Tidak, mungkin berakhir seperti itu.
Saya pikir hal yang saya bicarakan adalah tempat ero Shirota tetapi Shirota tidak memahami itu.
Dia tampaknya telah menafsirkan bahwa jika aku bisa melihat tempat ero seorang gadis, aku akan menunjukkan penisku kepada siapa pun.
「Karena memang begitu ...」
Berdiri di pintu masuk lantai tiga, Eda berkata dengan suara jujur.
"Dapatkah anda menunjukkan kepada saya? Penis Anda yang indah 」
Eda memiliki aura yang tidak bisa diungkapkan dengan kata-kata.
Tidak heran orang seperti itu tidak benar-benar terganggu di depan Kurusu.
「Yah ... Ah, meski begitu ... Eda ...」
「Tentu saja, saya tidak akan mengatakannya gratis ...」
「Eh? Maksudmu…"
Aku memandang Eda dan kemudian pada Shirota.
Dan kemudian aku menatap Eda lagi.
Saya akhirnya melihat payudaranya yang besar tetapi itu sangat sempurna.
Gayanya memiliki eksposur yang luar biasa pada anggota tubuhnya dan dia memiliki jumlah daging yang moderat di tulangnya.
Dia tidak memiliki tubuh ramping, bahkan dia cukup gemuk.
Dia benar-benar sama montoknya dengan kebanyakan cita-cita pria. Tubuhku yang berdenyut-denyut hanya membayangkan memeluknya.

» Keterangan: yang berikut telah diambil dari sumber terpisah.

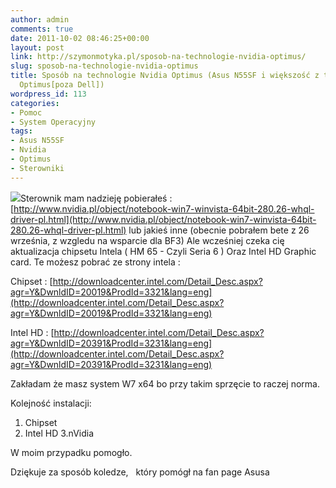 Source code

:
 ```yaml
---
author: admin
comments: true
date: 2011-10-02 08:46:25+00:00
layout: post
link: http://szymonmotyka.pl/sposob-na-technologie-nvidia-optimus/
slug: sposob-na-technologie-nvidia-optimus
title: Sposób na technologie Nvidia Optimus (Asus N55SF i większość z technologia
  Optimus[poza Dell])
wordpress_id: 113
categories:
- Pomoc
- System Operacyjny
tags:
- Asus N55SF
- Nvidia
- Optimus
- Sterowniki
---
```


[![](http://szymonmotyka.pl/wp-content/uploads/2011/10/NV_Optimus_3D1-300x131.jpg)](http://szymonmotyka.pl/wp-content/uploads/2011/10/NV_Optimus_3D1.jpg)Sterownik mam nadzieję pobierałeś :
[http://www.nvidia.pl/object/notebook-win7-winvista-64bit-280.26-whql-driver-pl.html](http://www.nvidia.pl/object/notebook-win7-winvista-64bit-280.26-whql-driver-pl.html)
lub jakieś inne (obecnie pobrałem bete z 26 września, z wzgledu na wsparcie dla BF3)
Ale wcześniej czeka cię aktualizacja chipsetu Intela ( HM 65 - Czyli Seria 6 ) Oraz Intel HD Graphic card.
Te możesz pobrać ze strony intela :

Chipset : [http://downloadcenter.intel.com/Detail_Desc.aspx?agr=Y&DwnldID=20019&ProdId=3321&lang=eng](http://downloadcenter.intel.com/Detail_Desc.aspx?agr=Y&DwnldID=20019&ProdId=3321&lang=eng)

Intel HD : [http://downloadcenter.intel.com/Detail_Desc.aspx?agr=Y&DwnldID=20391&ProdId=3231&lang=eng](http://downloadcenter.intel.com/Detail_Desc.aspx?agr=Y&DwnldID=20391&ProdId=3231&lang=eng)

Zakładam że masz system W7 x64 bo przy takim sprzęcie to raczej norma.

Kolejność instalacji:
1. Chipset
2. Intel HD
3.nVidia

W moim przypadku pomogło.

Dziękuje za sposób koledze,   który pomógł na fan page Asusa
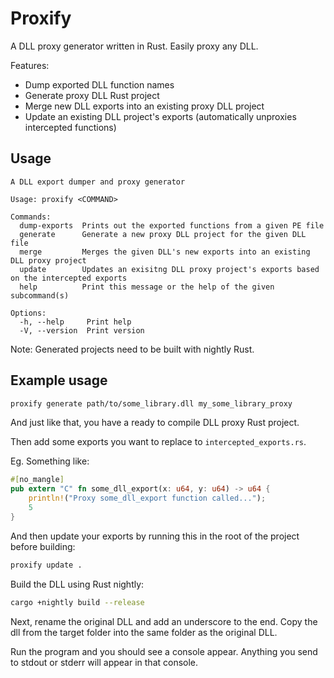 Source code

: # Proxify

A DLL proxy generator written in Rust. Easily proxy any DLL.

Features:
- Dump exported DLL function names
- Generate proxy DLL Rust project
- Merge new DLL exports into an existing proxy DLL project
- Update an existing DLL project's exports (automatically unproxies intercepted functions)

## Usage

```
A DLL export dumper and proxy generator

Usage: proxify <COMMAND>

Commands:
  dump-exports  Prints out the exported functions from a given PE file
  generate      Generate a new proxy DLL project for the given DLL file
  merge         Merges the given DLL's new exports into an existing DLL proxy project
  update        Updates an exisitng DLL proxy project's exports based on the intercepted exports
  help          Print this message or the help of the given subcommand(s)

Options:
  -h, --help     Print help
  -V, --version  Print version
```

Note: Generated projects need to be built with nightly Rust.

## Example usage

```bash
proxify generate path/to/some_library.dll my_some_library_proxy
```

And just like that, you have a ready to compile DLL proxy Rust project.

Then add some exports you want to replace to `intercepted_exports.rs`.

Eg. Something like:

```rust
#[no_mangle]
pub extern "C" fn some_dll_export(x: u64, y: u64) -> u64 {
    println!("Proxy some_dll_export function called...");
    5
}
```

And then update your exports by running this in the root of the project before building:
```bash
proxify update .
```

Build the DLL using Rust nightly:

```bash
cargo +nightly build --release
```

Next, rename the original DLL and add an underscore to the end.
Copy the dll from the target folder into the same folder as the original DLL.

Run the program and you should see a console appear. Anything you send to stdout or stderr will appear in that console. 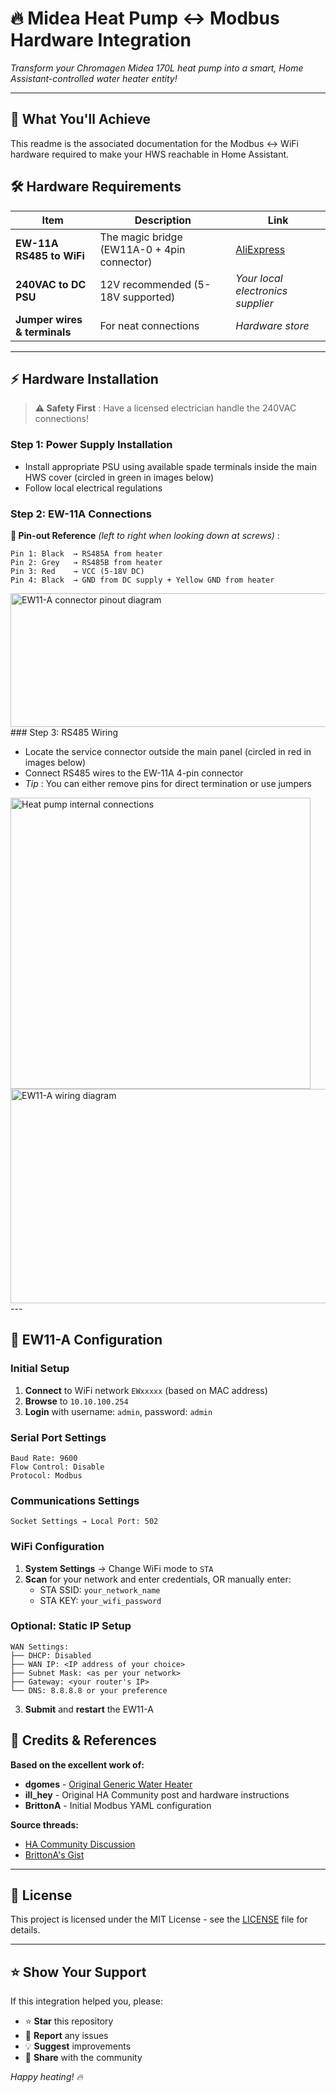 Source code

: # 🔥 Midea Heat Pump ↔️ Modbus Hardware Integration

*Transform your Chromagen Midea 170L heat pump into a smart, Home Assistant-controlled water heater entity!*

---

## 🎯 What You'll Achieve

This readme is the associated documentation for the Modbus <-> WiFi hardware required to make your HWS reachable in Home Assistant.

## 🛠️ Hardware Requirements

| Item                               | Description                                 | Link                                                        |
| ---------------------------------- | ------------------------------------------- | ----------------------------------------------------------- |
| **EW-11A RS485 to WiFi**     | The magic bridge (EW11A-0 + 4pin connector) | [AliExpress](https://www.aliexpress.com/item/32916128353.html) |
| **240VAC to DC PSU**         | 12V recommended (5-18V supported)           | *Your local electronics supplier*                         |
| **Jumper wires & terminals** | For neat connections                        | *Hardware store*                                          |

---

## ⚡ Hardware Installation

> **⚠️ Safety First** : Have a licensed electrician handle the 240VAC connections!

### Step 1: Power Supply Installation

* Install appropriate PSU using available spade terminals inside the main HWS cover (circled in green in images below)
* Follow local electrical regulations

### Step 2: EW-11A Connections

**📍 Pin-out Reference**  *(left to right when looking down at screws)* :

```
Pin 1: Black  → RS485A from heater
Pin 2: Grey   → RS485B from heater  
Pin 3: Red    → VCC (5-18V DC)
Pin 4: Black  → GND from DC supply + Yellow GND from heater
```

<img width="772" height="214" alt="EW11-A connector pinout diagram" src="https://github.com/user-attachments/assets/92e0001d-2b15-4da6-9f66-24c7b342c4d9" />
### Step 3: RS485 Wiring

* Locate the service connector outside the main panel (circled in red in images below)
* Connect RS485 wires to the EW-11A 4-pin connector
* *Tip* : You can either remove pins for direct termination or use jumpers

<img width="480" height="466" alt="Heat pump internal connections" src="https://github.com/user-attachments/assets/cc9e1120-d59a-4429-9ee7-6fd3f841a29d" />
<img width="525" height="343" alt="EW11-A wiring diagram" src="https://github.com/user-attachments/assets/e0152cac-3086-4ed3-9c2a-4943a15ee336" />
---

## 📡 EW11-A Configuration

### Initial Setup

1. **Connect** to WiFi network `EWxxxxx` (based on MAC address)
2. **Browse** to `10.10.100.254`
3. **Login** with username: `admin`, password: `admin`

### Serial Port Settings

```
Baud Rate: 9600
Flow Control: Disable
Protocol: Modbus
```

### Communications Settings

```
Socket Settings → Local Port: 502
```

### WiFi Configuration

1. **System Settings** → Change WiFi mode to `STA`
2. **Scan** for your network and enter credentials, OR manually enter:
   * STA SSID: `your_network_name`
   * STA KEY: `your_wifi_password`

### Optional: Static IP Setup

```
WAN Settings:
├── DHCP: Disabled
├── WAN IP: <IP address of your choice>
├── Subnet Mask: <as per your network>
├── Gateway: <your router's IP>
└── DNS: 8.8.8.8 or your preference
```
3. **Submit** and **restart** the EW11-A

## 🙏 Credits & References

**Based on the excellent work of:**

* **dgomes** - [Original Generic Water Heater](https://github.com/dgomes/ha_generic_water_heater)
* **ill_hey** - Original HA Community post and hardware instructions
* **BrittonA** - Initial Modbus YAML configuration

**Source threads:**

* [HA Community Discussion](https://community.home-assistant.io/t/chromagen-midea-170l-heat-pump-hot-water-system-modbus-integration-success/773718/12)
* [BrittonA&#39;s Gist](https://gist.github.com/BrittonA/339d25efb934bdb4f451ba7e2f920ba3)

---

## 📄 License

This project is licensed under the MIT License - see the [LICENSE](https://github.com/0xAHA/Midea-Heat-Pump-HA/blob/main/LICENSE) file for details.

---

## ⭐ Show Your Support

If this integration helped you, please:

* ⭐ **Star** this repository
* 🐛 **Report** any issues
* 💡 **Suggest** improvements
* 📢 **Share** with the community

*Happy heating! 🔥*
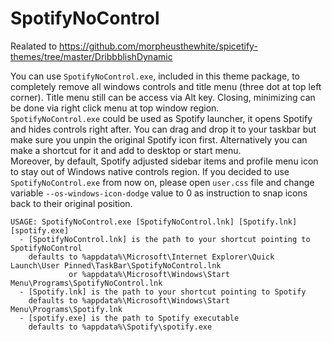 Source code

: # SpotifyNoControl
Realated to https://github.com/morpheusthewhite/spicetify-themes/tree/master/DribbblishDynamic

You can use `SpotifyNoControl.exe`, included in this theme package, to completely remove all windows controls and title menu (three dot at top left corner). Title menu still can be access via Alt key. Closing, minimizing can be done via right click menu at top window region.  
`SpotifyNoControl.exe` could be used as Spotify launcher, it opens Spotify and hides controls right after. You can drag and drop it to your taskbar but make sure you unpin the original Spotify icon first. Alternatively you can make a shortcut for it and add to desktop or start menu.  
Moreover, by default, Spotify adjusted sidebar items and profile menu icon to stay out of Windows native controls region. If you decided to use `SpotifyNoControl.exe` from now on, please open `user.css` file and change variable `--os-windows-icon-dodge` value to 0 as instruction to snap icons back to their original position.

```
USAGE: SpotifyNoControl.exe [SpotifyNoControl.lnk] [Spotify.lnk] [spotify.exe]
  - [SpotifyNoControl.lnk] is the path to your shortcut pointing to SpotifyNoControl
    defaults to %appdata%\Microsoft\Internet Explorer\Quick Launch\User Pinned\TaskBar\SpotifyNoControl.lnk
             or %appdata%\Microsoft\Windows\Start Menu\Programs\SpotifyNoControl.lnk
  - [Spotify.lnk] is the path to your shortcut pointing to Spotify
    defaults to %appdata%\Microsoft\Windows\Start Menu\Programs\Spotify.lnk
  - [spotify.exe] is the path to Spotify executable
    defaults to %appdata%\Spotify\spotify.exe
```
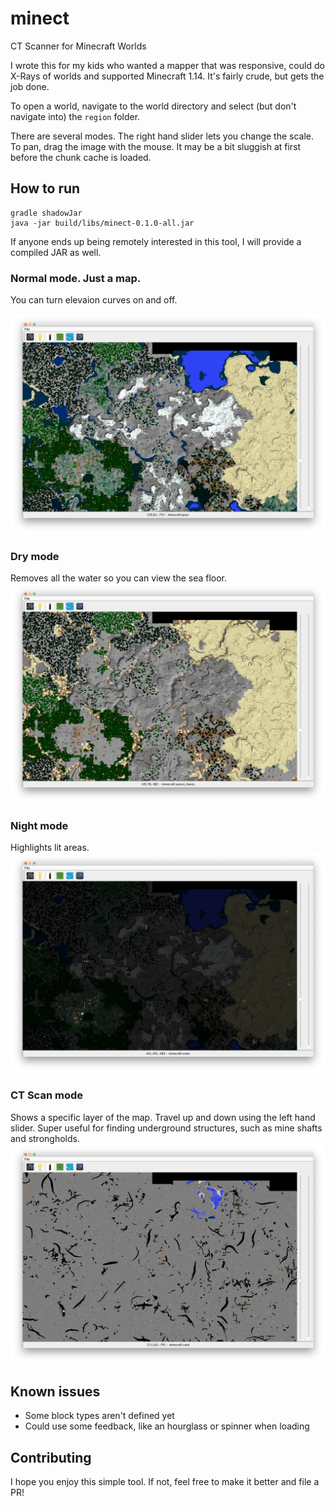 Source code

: # minect
CT Scanner for Minecraft Worlds

I wrote this for my kids who wanted a mapper that was responsive, could do X-Rays of worlds and supported Minecraft 1.14. It's fairly crude, but gets the job done.

To open a world, navigate to the world directory and select (but don't navigate into) the ```region``` folder.

There are several modes. The right hand slider lets you change the scale. To pan, drag the image with the mouse. It may be a bit sluggish at first before the chunk cache is loaded.

## How to run
```
gradle shadowJar
java -jar build/libs/minect-0.1.0-all.jar
```

If anyone ends up being remotely interested in this tool, I will provide a compiled JAR as well.

### Normal mode. Just a map.
You can turn elevaion curves on and off.

![Normal Mode](./screenshots/normal.png)

### Dry mode
Removes all the water so you can view the sea floor.
![Dry Mode](./screenshots/dry.png)

### Night mode
Highlights lit areas.
![Night Mode](./screenshots/night.png)

### CT Scan mode
Shows a specific layer of the map. Travel up and down using the left hand slider. Super useful for finding underground structures, such as mine shafts and strongholds.
![CT Scan](./screenshots/ct-scan.png)

## Known issues
* Some block types aren't defined yet
* Could use some feedback, like an hourglass or spinner when loading

## Contributing
I hope you enjoy this simple tool. If not, feel free to make it better and file a PR!


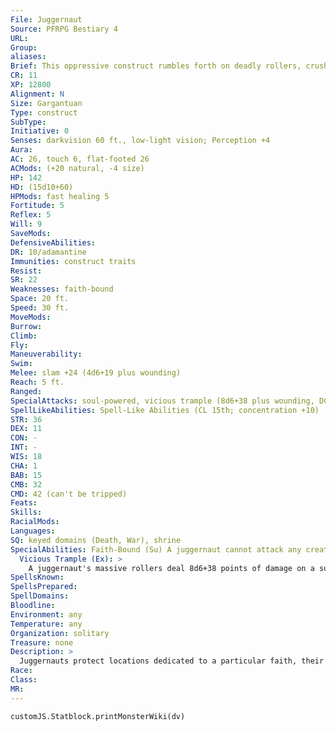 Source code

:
 ```yaml
---
File: Juggernaut
Source: PFRPG Bestiary 4
URL: 
Group: 
aliases: 
Brief: This oppressive construct rumbles forth on deadly rollers, crushing everything in its path.
CR: 11
XP: 12800
Alignment: N
Size: Gargantuan
Type: construct
SubType: 
Initiative: 0
Senses: darkvision 60 ft., low-light vision; Perception +4
Aura: 
AC: 26, touch 6, flat-footed 26
ACMods: (+20 natural, -4 size)
HP: 142
HD: (15d10+60)
HPMods: fast healing 5
Fortitude: 5
Reflex: 5
Will: 9
SaveMods: 
DefensiveAbilities: 
DR: 10/adamantine
Immunities: construct traits
Resist: 
SR: 22
Weaknesses: faith-bound
Space: 20 ft.
Speed: 30 ft.
MoveMods: 
Burrow: 
Climb: 
Fly: 
Maneuverability: 
Swim: 
Melee: slam +24 (4d6+19 plus wounding)
Reach: 5 ft.
Ranged: 
SpecialAttacks: soul-powered, vicious trample (8d6+38 plus wounding, DC 30)
SpellLikeAbilities: Spell-Like Abilities (CL 15th; concentration +10)  3/day-enervation
STR: 36
DEX: 11
CON: -
INT: -
WIS: 18
CHA: 1
BAB: 15
CMB: 32
CMD: 42 (can't be tripped)
Feats: 
Skills: 
RacialMods: 
Languages: 
SQ: keyed domains (Death, War), shrine
SpecialAbilities: Faith-Bound (Su) A juggernaut cannot attack any creature that openly wears or displays the holy symbol or unholy symbol of the deity to which the juggernaut is dedicated unless that creature first attacks the juggernaut.  Shrine (Ex) A juggernaut counts as a movable shrine for the deity or religion it is dedicated to.  Soul-Powered (Su) When a juggernaut kills a creature with at least 5 Hit Dice and an alignment two or more steps away from the juggernaut's alignment, it gains a kill point. Add its current total kill points as a bonus on its attack rolls, combat maneuver checks, caster level checks, and skill checks. Add half its current total kill points as a bonus to its natural armor and spell resistance. The juggernaut loses 1 kill point every 24 hours.
  Vicious Trample (Ex): >
    A juggernaut's massive rollers deal 8d6+38 points of damage on a successful trample attack.
SpellsKnown: 
SpellsPrepared: 
SpellDomains: 
Bloodline: 
Environment: any
Temperature: any
Organization: solitary
Treasure: none
Description: >
  Juggernauts protect locations dedicated to a particular faith, their massive forms infused with divine energy that animates them and infuses them with their deity's power. Some faiths use a juggernaut as a mobile shrine, anointing it with sacred materials and offering prayers to the divine.  KEYED DOMAINS  A juggernaut gain special abilities from two domains granted by the deity to which the juggernaut is dedicated. If an ability requires a saving throw, the save DC is Wisdom-based (DC 19 for most juggernauts). The caster level is equal to the juggernaut's Hit Dice (CL 15th for most juggernauts). The sample juggernaut is keyed to the domains of Death and War-a juggernaut dedicated to some other deity has abilities based on that deity's domains.  Air: Whirlwind (Sp)-The juggernaut can cast whirlwind once per day.  Animal: Friendly Pack (Sp)-The juggernaut can cast summon nature's ally IV (animals only) three times per day.  Artifice: Repair (Ex)-The juggernaut's fast healing increases to 10.  Chaos: Chaotic Attacks (Su)-The juggernaut's slam and vicious trample attacks are treated as chaotic-aligned. Its vicious trample deals an additional 2d6 points of damage to lawful targets.  Charm: Friendship (Sp)-The juggernaut can cast charm monster three times per day. A charmed creature follows the juggernaut and attacks what it attacks.  Community: Powerful Allies (Su)-All creatures within 60 feet of the juggernaut that share the juggernaut's alignment gain a +1 sacred bonus on attack rolls and to AC, and a +2 sacred bonus on saving throws (these are profane bonuses if the juggernaut is evil).  Darkness: Deeper Darkness (Sp)-The juggernaut can cast deeper darkness three times per day.  Death: Lifesapper (Sp)-The juggernaut can cast enervation three times per day.  Destruction: Destructive Aura (Su)-The juggernaut can emit a 30-foot aura of destruction for 10 rounds per day. All attacks made against targets in the aura (including the juggernaut) gain a +2 morale bonus on damage rolls and all critical threats are automatically confirmed.  Earth: Tremorsense (Su)-The juggernaut gains tremorsense 60 feet.  Evil: Evil Attacks (Su)-The juggernaut's slam and vicious trample attacks are treated as evil-aligned. Its vicious trample deals an additional 2d6 points of damage to good targets.  Fire: Flaming Burst (Su)-The juggernaut's slam attack gains the flaming burst weapon special ability. Its vicious trample attack deals an additional 1d6 points of fire damage.  Glory: Grandeur (Su)-The juggernaut inspires all allies within 30 feet, granting them a +2 morale bonus on attack rolls, saving throws, and skill checks.  Good: Good Attacks (Su)-The juggernaut's slam and vicious trample attacks are treated as good-aligned. Its vicious trample deals an additional 2d6 points of damage to evil targets.  Healing: Resurgence (Su)-Five times per day, the juggernaut can remove the dazed, fatigued, shaken, sickened, or staggered condition from an ally within 30 feet.  Knowledge: Absorb Thoughts (Su)-When the juggernaut confirms a critical hit with its slam, the target must succeed at a Will save or take 1d8 points of Intelligence damage.  Law: Lawful Attacks (Su)-The juggernaut's slam and vicious trample are treated as lawful-aligned. Its vicious trample deals an additional 2d6 points of damage to chaotic targets.  Liberation: Broken Bonds (Su)-10 times per day a standard action, the juggernaut can affect one its allies within 20 feet with freedom of movement for 1 round.  Luck: Lucky (Su)-Twice per day, the juggernaut may reroll any d20 roll that it has just made before the results of the roll are revealed. The juggernaut must take the result of the reroll, even if it's worse than the original roll.  Madness: Confusion (Sp)-The juggernaut can cast confusion three times per day.  Magic: Resistant (Su)-The juggernaut's SR increases by 5.  Nobility: Inspirational (Sp)-The juggernaut can cast good hope three times per day.  Plant: Hedge (Sp)-The juggernaut can cast wall of thorns three times per day.  Protection: Guardian (Su)-The juggernaut and all allies within 30 feet gain a +2 bonus on all saving throws and a +2 deflection bonus to AC.  Repose: Rest Eternal (Su)-Damage dealt by the juggernaut resists magical healing. Attempting to use such healing to cure this damage requires a successful caster level check against a DC = 11 + the juggernaut's caster level. This ability does not affect natural healing or healing provided by extraordinary abilities.  Rune: Rune-Carved (Su)-Runes cover the juggernaut. Whenever the juggernaut takes energy damage or energy damage fails to overcome its SR, for the next round, its attacks deal 2d6 points of damage of that energy type. If more than one type of energy attack occurs in a round, roll randomly to determine what kind of extra energy damage it deals.  Strength: Vigorous (Sp)-The juggernaut can cast mass bull's strength once per day.  Sun: Sunstrike (Sp)-The juggernaut can cast daylight and searing light three times per day.  Travel: Unstoppable (Su)-The juggernaut ignores penalties for difficult terrain. Its movement increases by 10 feet.  Trickery: Doubles (Sp)-The juggernaut can cast mirror image three times per day.  War: Bloody (Su)-The juggernaut's slam and vicious trample attacks have the wounding weapon special ability.  Water: Surge (Sp)-The juggernaut can cast hydraulic torrent (Pathfinder RPG Advanced Player's Guide 229) five times per day.  Weather: Weathermaker (Sp)-The juggernaut can cast control weather once per day.  CONSTRUCTION  A juggernaut's body must be created from 20,000 gp worth of clay, crystal, metal, stone, wood, or bone.  JUGGERNAUT CL 13th; Price 140,000 gp CONSTRUCTION Requirements Craft Construct, greater magic weapon, imbue with spell ability, make whole, stone shape, creator must be caster level 10th; Skill Craft (carpentry, sculptures, or stonemasonry); Cost 80,000 gp
Race: 
Class: 
MR: 
---
```

```dataviewjs
customJS.Statblock.printMonsterWiki(dv)
```
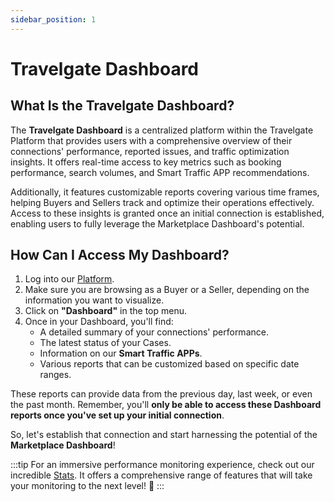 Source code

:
```yaml
---
sidebar_position: 1
---
```


# Travelgate Dashboard

## What Is the Travelgate Dashboard? 
The **Travelgate Dashboard** is a centralized platform within the Travelgate Platform that provides users with a comprehensive overview of their connections' performance, reported issues, and traffic optimization insights. It offers real-time access to key metrics such as booking performance, search volumes, and Smart Traffic APP recommendations.

Additionally, it features customizable reports covering various time frames, helping Buyers and Sellers track and optimize their operations effectively. Access to these insights is granted once an initial connection is established, enabling users to fully leverage the Marketplace Dashboard's potential. 

## How Can I Access My Dashboard? 
1. Log into our [Platform](https://www.travelgate.com/).
2. Make sure you are browsing as a Buyer or a Seller, depending on the information you want to visualize.
3. Click on **"Dashboard"** in the top menu.
4. Once in your Dashboard, you'll find:
   - A detailed summary of your connections' performance.
   - The latest status of your Cases.
   - Information on our **Smart Traffic APPs**.
   - Various reports that can be customized based on specific date ranges.

These reports can provide data from the previous day, last week, or even the past month. Remember, you'll **only be able to access these Dashboard reports once you've set up your initial connection**.

So, let's establish that connection and start harnessing the potential of the **Marketplace Dashboard**!

:::tip
For an immersive performance monitoring experience, check out our incredible [Stats](https://app.travelgate.com/stats). It offers a comprehensive range of features that will take your monitoring to the next level! 🚀
:::
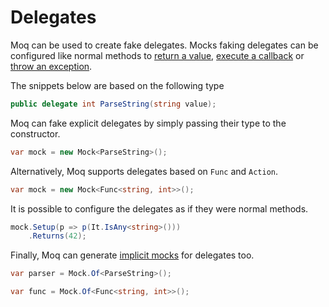 # Delegates

Moq can be used to create fake delegates. Mocks faking delegates can be configured like normal methods to [return a value](https://github.com/emgdev/unit-testing-csharp/tree/c1e06f02ecb67288bafa6a2fe26e4d233f910b0e/docs/Results/README.md), [execute a callback](https://github.com/emgdev/unit-testing-csharp/tree/c1e06f02ecb67288bafa6a2fe26e4d233f910b0e/docs/Callbacks/README.md) or [throw an exception](https://github.com/emgdev/unit-testing-csharp/tree/c1e06f02ecb67288bafa6a2fe26e4d233f910b0e/docs/Exceptions/README.md).

The snippets below are based on the following type

```csharp
public delegate int ParseString(string value);
```

Moq can fake explicit delegates by simply passing their type to the constructor.

```csharp
var mock = new Mock<ParseString>();
```

Alternatively, Moq supports delegates based on `Func` and `Action`.

```csharp
var mock = new Mock<Func<string, int>>();
```

It is possible to configure the delegates as if they were normal methods.

```csharp
mock.Setup(p => p(It.IsAny<string>()))
    .Returns(42);
```

Finally, Moq can generate [implicit mocks](https://github.com/emgdev/unit-testing-csharp/tree/c1e06f02ecb67288bafa6a2fe26e4d233f910b0e/docs/Implicit-mocks/README.md) for delegates too.

```csharp
var parser = Mock.Of<ParseString>();

var func = Mock.Of<Func<string, int>>();
```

「Kumohon Okutani ... jika hanya aku yang akan memalukan, tetapi jika dengan Fukiko aku bisa bertahan」
Entah bagaimana, sepertinya Shirota juga akan menunjukkannya padaku.
Kemarin, yang menurut Shirota bisa diseret adalah Eda.
Dan kemudian hari ini secara tegas dipilih untuk mengundang Eda.
Saya ingat timbangan di kepala saya.
Di satu sisi, saya akan menunjukkan ereksi saya.
Di sisi lain, adalah dua sosok erotis gadis-gadis SMA yang cantik.
Tidak ada perbandingan, aku menjawab dengan hasrat batinku.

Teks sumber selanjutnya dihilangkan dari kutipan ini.